Date of Award


Degree Type


Degree Name

Doctor of Philosophy (PhD)


Chemical Engineering


Dr. James M. Dickson


The present research investigates, both theoretically and experimentally, transport phenomena in reverse osmosis (RO) membranes.

In order to properly describe and predict RO membrane performance, and to properly design RO units, a good understanding of the fundamentals of the membrane transport is needed; this means that a strong transport model needs to be developed. This research is concerned with the development of such a model. As well, the effects of system pressure, concentration, and temperature on the performance of thin-film composite, aromatic polyamide RO membranes with sodium chloride and some other salts are examined both experimentally and theoretically.

The present research investigates the development of a powerful, novel transport model for reverse osmosis, which does not have the serious shortcomings of the previous models, and an experimental evaluation of this model. As a result, a mechanistic model, called the Modified Surface Force-Pore Flow (MD-SF-PF) model, has been developed. The model assumes that transport through the membrane takes place in very fine pores, and the pores are modeled as perfect cylinders. In this two-dimensional model, a balance of applied and frictional forces acting on the solute in a pore is given as a function of radial and axial positions. The model incorporates a potential field inside the membrane which is responsible for the partitioning effect (at the two sides of the membrane) and, in part, determines the membrane performance. A computer code has been developed, based on the "orthogonal collocation" method of weighted residuals, which has proven to be very efficient and precise to solve the complicated differential equations of the transport models.

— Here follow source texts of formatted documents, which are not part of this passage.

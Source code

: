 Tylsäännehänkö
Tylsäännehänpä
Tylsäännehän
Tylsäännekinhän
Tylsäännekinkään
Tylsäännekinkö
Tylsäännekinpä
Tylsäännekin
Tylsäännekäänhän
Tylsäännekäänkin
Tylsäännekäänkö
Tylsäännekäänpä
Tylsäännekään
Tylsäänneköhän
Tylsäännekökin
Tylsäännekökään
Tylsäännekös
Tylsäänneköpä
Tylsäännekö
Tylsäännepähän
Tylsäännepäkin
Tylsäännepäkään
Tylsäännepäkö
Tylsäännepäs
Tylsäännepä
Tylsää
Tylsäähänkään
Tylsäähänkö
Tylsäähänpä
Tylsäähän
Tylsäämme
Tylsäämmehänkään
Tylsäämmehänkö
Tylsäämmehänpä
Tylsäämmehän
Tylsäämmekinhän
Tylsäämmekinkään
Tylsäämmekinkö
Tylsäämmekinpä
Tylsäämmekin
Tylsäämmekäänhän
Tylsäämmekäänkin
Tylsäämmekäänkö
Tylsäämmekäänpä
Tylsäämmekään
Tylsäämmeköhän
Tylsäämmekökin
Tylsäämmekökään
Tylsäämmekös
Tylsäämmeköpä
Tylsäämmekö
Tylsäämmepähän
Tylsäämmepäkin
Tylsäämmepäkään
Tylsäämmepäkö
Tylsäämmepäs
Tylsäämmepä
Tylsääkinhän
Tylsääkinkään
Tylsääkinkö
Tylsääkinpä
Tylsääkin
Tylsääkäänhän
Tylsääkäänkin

Three models have been developed during the present research: i) the Modified Surface Force- Pore Flow (MD-SF-PF) model, briefly described above, which is appropriate for solvent-membrane affinity systems (such as salt-water systems); a temperature-extended version of this model has also been derived; ii) the Extended MD-SF-PF model (a generalized form of the MD-SF-PF model) which can be used to describe or predict any type of RO system, that is, both solvent-membrane affinity systems, such as sodium chloride-water system, and solute-membrane affinity systems, such as toluene-water system; and iii) the Modified Finely Porous Model (MD-FPM) which is a one-dimensional transport model, and can describe simple systems.

Experimental data are used to determine model parameters. Also, experimental data can be compared to model predictions. The following experimental plan was undertaken using aromatic polyamide (FilmTec) FT30 membranes: i) experiments with 2000 ppm aqueous solutions of sodium chloride (brackish water concentration) in the range 350-7000 kPa and 5-60°C (a few experiments at 25°C and 5000, 10000, and 15000 ppm sodium chloride solutions were also performed (Phase I)); ii) experiments with 2000 ppm potassium chloride, lithium chloride, and lithium nitrate at 25°C and 500-4000 kPa (Phase II); and iii) experiments with 35 000 ppm sodium chloride (sea water concentration) at 4000-7000 kPa and 5-60°C (Phase III).

Model parameters were determined from the data of Phase I at 25°C, using a nonlinear optimization routine. The average pore radii for the SW30HR and BW30 types of FT30 membranes were determined at about 1.0 and 1.2 nm, respectively. All the experimental data at other pressures and concentrations are well predicted by the MO-SF-PF model. Somewhat fortuitously, the MO-SF-PF model also predicts well for the other 1-1 electrolytes.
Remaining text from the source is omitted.